[[ Provided information open ]]
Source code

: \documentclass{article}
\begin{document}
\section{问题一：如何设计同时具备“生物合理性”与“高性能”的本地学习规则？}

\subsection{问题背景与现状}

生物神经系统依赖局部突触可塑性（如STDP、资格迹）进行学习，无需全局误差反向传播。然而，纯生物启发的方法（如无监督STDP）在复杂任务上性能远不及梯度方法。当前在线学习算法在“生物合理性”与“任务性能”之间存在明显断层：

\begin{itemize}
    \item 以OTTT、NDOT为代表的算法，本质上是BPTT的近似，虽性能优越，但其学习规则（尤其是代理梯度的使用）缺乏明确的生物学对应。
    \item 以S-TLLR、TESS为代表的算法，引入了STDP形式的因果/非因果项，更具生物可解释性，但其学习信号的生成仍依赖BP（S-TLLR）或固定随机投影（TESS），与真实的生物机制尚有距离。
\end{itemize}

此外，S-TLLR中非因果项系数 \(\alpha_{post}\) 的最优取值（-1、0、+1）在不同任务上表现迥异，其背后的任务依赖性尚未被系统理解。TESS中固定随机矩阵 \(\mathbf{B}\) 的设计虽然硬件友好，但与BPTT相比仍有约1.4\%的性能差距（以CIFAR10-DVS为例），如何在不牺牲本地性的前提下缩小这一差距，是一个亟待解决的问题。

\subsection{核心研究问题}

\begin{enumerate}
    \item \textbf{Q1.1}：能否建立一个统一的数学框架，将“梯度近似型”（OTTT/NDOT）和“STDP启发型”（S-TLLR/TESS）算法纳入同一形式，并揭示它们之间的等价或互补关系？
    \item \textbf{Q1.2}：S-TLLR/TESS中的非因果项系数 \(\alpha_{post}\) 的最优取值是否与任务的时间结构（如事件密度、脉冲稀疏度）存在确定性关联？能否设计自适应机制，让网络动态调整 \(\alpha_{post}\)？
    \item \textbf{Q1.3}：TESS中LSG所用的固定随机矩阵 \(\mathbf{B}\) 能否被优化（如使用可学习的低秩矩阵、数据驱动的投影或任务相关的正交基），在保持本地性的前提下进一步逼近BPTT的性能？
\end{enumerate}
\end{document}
[[ Provided information closed ]]
**What is expected:** All lines above with "subsection" in them should be returned.

**Result of this task:**
\subsection{问题背景与现状}
\subsection{核心研究问题}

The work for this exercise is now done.